Procédure devant la cour :
Par une requête et un mémoire enregistrés les 1er mars et 10 mai 2021, Mme B..., représentée par Me Keita, demande à la cour :
1°) d'annuler l'ordonnance du 22 janvier 2021 du président de la 5ème chambre du tribunal administratif de Nantes ;
2°) d'annuler la décision du 31 juillet 2019 du préfet de la Seine-Saint-Denis et la décision implicite du ministre de l'intérieur a rejeté son recours formé contre cette décision ;
3°) d'enjoindre au préfet de la Seine-Saint-Denis d'accéder à sa demande de naturalisation en enregistrant sa demande dans un délai d'un mois à compter de la notification de l'arrêt à intervenir, sous astreinte de 50 euros par jour de retard en vue de lui attribuer la nationalité française, à défaut de lui enjoindre de réexaminer sa demande, dans les mêmes conditions de délais et d'astreinte ;
4°) de mettre à la charge de l'Etat le versement d'une somme de 1 500 euros sur le fondement des dispositions de l'article L. 761-1 du code de justice administrative.
Elle soutient que :
- l'ordonnance attaquée est entachée d'irrégularité ; non accompagnée dans cette procédure par un conseil, elle n'a pas compris que l'invitation à régulariser qui lui avait été adressée par le tribunal lui demandait de démontrer que son recours avait été effectivement envoyé au ministre de l'intérieur ; elle produit l'accusé de réception du 17 septembre 2019 de son recours adressé, le 16 septembre 2019, à la sous-direction de l'accès à la nationalité française ;
- il est invraisemblable, au regard du cadre de vie et de son parcours personnel, qu'elle n'ait pu apporter de réponse aux questions qui lui ont été posées lors de l'entretien d'assimilation.
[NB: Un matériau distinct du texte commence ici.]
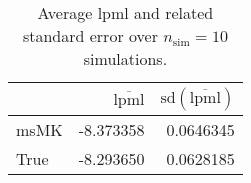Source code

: \begin{table}[H]

\caption{Average lpml and related standard error over $n_{\text{sim}} = 10$ simulations.}
\centering
\begin{tabular}[t]{lrr}
\toprule
  & $\overbar{\text{lpml}}$ & $\text{sd}(\overbar{\text{lpml}})$\\
\midrule
msMK & -8.373358 & 0.0646345\\
True & -8.293650 & 0.0628185\\
\bottomrule
\end{tabular}
\end{table}
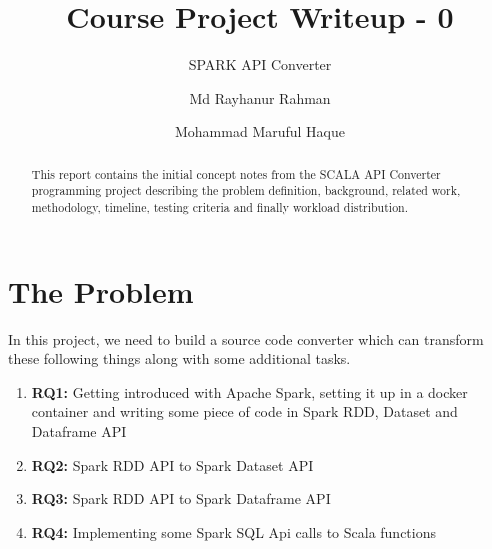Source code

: \documentclass[sigplan, review]{acmart}\settopmatter{printfolios=true,printccs=false,printacmref=false}
\begin{document}
\title[Course Project Writeup - 0]{Course Project Writeup - 0}         
\subtitle{SPARK API Converter}                    


\author{Md Rayhanur Rahman}

\author{Mohammad Maruful Haque}


\begin{abstract}
This report contains the initial concept notes from the SCALA API Converter programming project describing the problem definition, background, related work, methodology, timeline, testing criteria and finally workload distribution.
\end{abstract}

\maketitle


\section{The Problem}
In this project, we need to build a source code converter which can transform these following things along with some additional tasks. 
\begin{enumerate}
	\item \textbf{RQ1:} Getting introduced with Apache Spark, setting it up in a docker container and writing some piece of code in Spark RDD, Dataset and Dataframe API
	\item \textbf{RQ2:} Spark RDD API to Spark Dataset API
	\item \textbf{RQ3:} Spark RDD API to Spark Dataframe API
	\item \textbf{RQ4:} Implementing some Spark SQL Api calls to Scala functions
\end{enumerate}
\end{document}
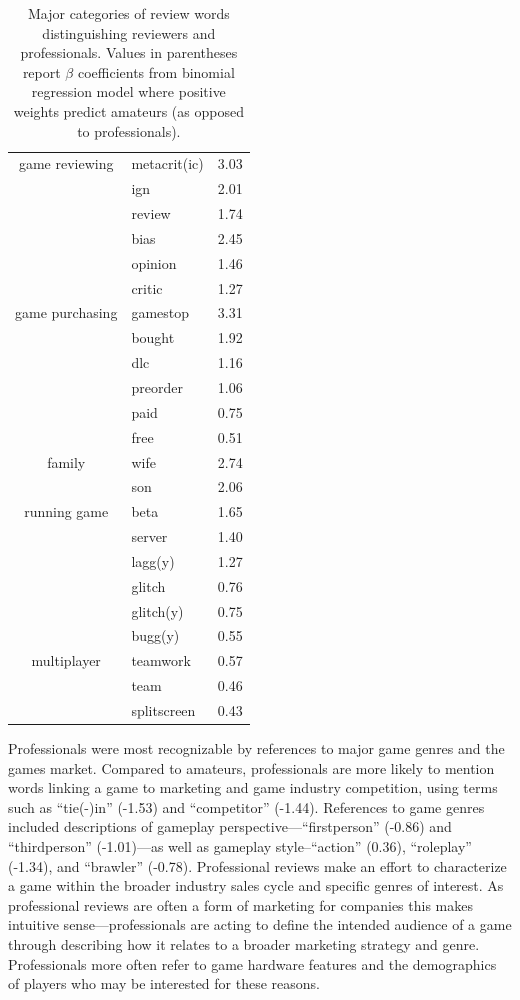\documentclass[letterpaper]{article}
\begin{document}
\begin{table}[tb]
\begin{tabularx}{\linewidth}{|c|Xc|}
\hline game reviewing 
& metacrit(ic) & 3.03 \\ 
& ign & 2.01 \\ 
& review & 1.74 \\ 
& bias & 2.45 \\ 
& opinion & 1.46 \\ 
& critic & 1.27 \\ 

\hline game purchasing 
& gamestop & 3.31 \\ 
& bought & 1.92 \\ 
& dlc & 1.16 \\ 
& preorder & 1.06 \\ 
& paid & 0.75 \\ 
& free & 0.51 \\ 

\hline family 
& wife & 2.74 \\ 
& son & 2.06 \\ 

\hline running game 
& beta & 1.65 \\ 
& server & 1.40 \\ 
& lagg(y) & 1.27 \\ 
& glitch & 0.76 \\ 
& glitch(y) & 0.75 \\ 
& bugg(y) & 0.55 \\ 

\hline multiplayer 
& teamwork & 0.57 \\ 
& team & 0.46 \\ 
& splitscreen & 0.43 \\
\hline 
\end{tabularx}
\caption{Major categories of review words distinguishing reviewers and professionals. Values in parentheses report $\beta$ coefficients from binomial regression model where positive weights predict amateurs (as opposed to professionals).}
\label{tab:user_classification_coef}
\end{table}

Professionals were most recognizable by references to major game genres and the games market. Compared to amateurs, professionals are more likely to mention words linking a game to marketing and game industry competition, using terms such as ``tie(-)in'' (-1.53) and ``competitor'' (-1.44). References to game genres included descriptions of gameplay perspective---``firstperson'' (-0.86) and ``thirdperson'' (-1.01)---as well as gameplay style--``action'' (0.36), ``roleplay'' (-1.34),  and ``brawler'' (-0.78). Professional reviews make an effort to characterize a game within the broader industry sales cycle and specific genres of interest. As professional reviews are often a form of marketing for companies this makes intuitive sense---professionals are acting to define the intended audience of a game through describing how it relates to a broader marketing strategy and genre. Professionals more often refer to game hardware features and the demographics of players who may be interested for these reasons.
\end{document}
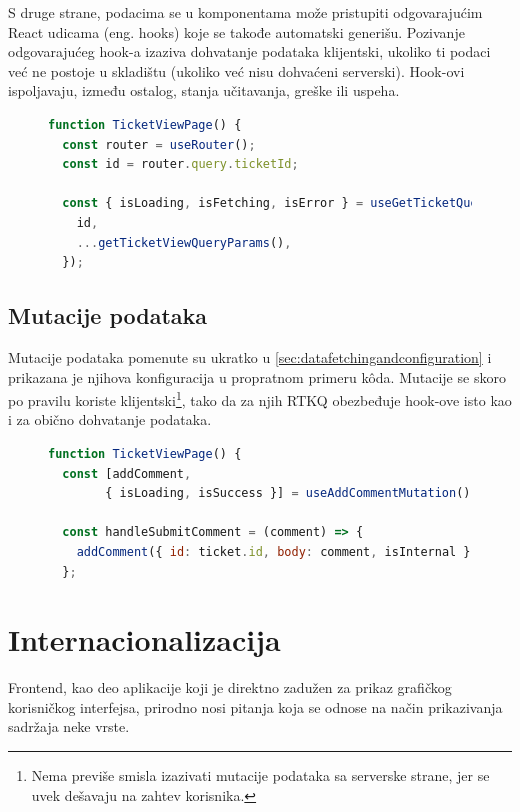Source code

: \documentclass[12pt,oneside]{memoir}
\begin{document}
S druge strane, podacima se u komponentama može pristupiti odgovarajućim React udicama (eng. hooks) \cite{reactdocshooks}  koje se takođe automatski generišu. Pozivanje odgovarajućeg hook-a izaziva dohvatanje podataka klijentski, ukoliko ti podaci već ne postoje u skladištu (ukoliko već nisu dohvaćeni serverski). Hook-ovi ispoljavaju, između ostalog, stanja učitavanja, greške ili uspeha.

\begin{figure}[h]
\begin{lstlisting}[language=JavaScript, style=ES6, caption={Korišćenje RTKQ hook-ova.}]
function TicketViewPage() {
  const router = useRouter();
  const id = router.query.ticketId;

  const { isLoading, isFetching, isError } = useGetTicketQuery({
    id,
    ...getTicketViewQueryParams(),
  });
\end{lstlisting}
\end{figure}

\newpage
\subsection{Mutacije podataka}

Mutacije podataka pomenute su ukratko u \ref{sec:datafetchingandconfiguration} i prikazana je njihova konfiguracija u propratnom primeru k\^{o}da. Mutacije se skoro po pravilu koriste klijentski\footnote{Nema previše smisla izazivati mutacije podataka sa serverske strane, jer se uvek dešavaju na zahtev korisnika.}, tako da za njih RTKQ obezbeđuje hook-ove isto kao i za obično dohvatanje podataka.

\begin{figure}[h]
\begin{lstlisting}[language=JavaScript, style=ES6, caption={Korišćenje RTKQ mutacija na primeru dodavanja komentara na karticu.}]
function TicketViewPage() {
  const [addComment,
        { isLoading, isSuccess }] = useAddCommentMutation();

  const handleSubmitComment = (comment) => {
    addComment({ id: ticket.id, body: comment, isInternal });
  };
\end{lstlisting}
\end{figure}


\section{Internacionalizacija}
\label{sec:intl}

Frontend, kao deo aplikacije koji je direktno zadužen za prikaz grafičkog korisničkog interfejsa, prirodno nosi pitanja koja se odnose na način prikazivanja sadržaja neke vrste. 
\end{document}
Par des mémoires en défense, enregistrés les 12 avril et 11 juin 2021, le ministre de l'intérieur conclut au rejet de la requête.
Il soutient que les moyens soulevés par Mme B... ne sont pas fondés.
Vu les autres pièces du dossier.
Vu :
- le code civil ;
- le décret n° 93-1362 du 30 décembre 1993 ;
- le code de justice administrative.
Les parties ont été régulièrement averties du jour de l'audience.
Ont été entendus au cours de l'audience publique :
- le rapport de Mme Buffet,
- les conclusions de M. Mas, rapporteur public.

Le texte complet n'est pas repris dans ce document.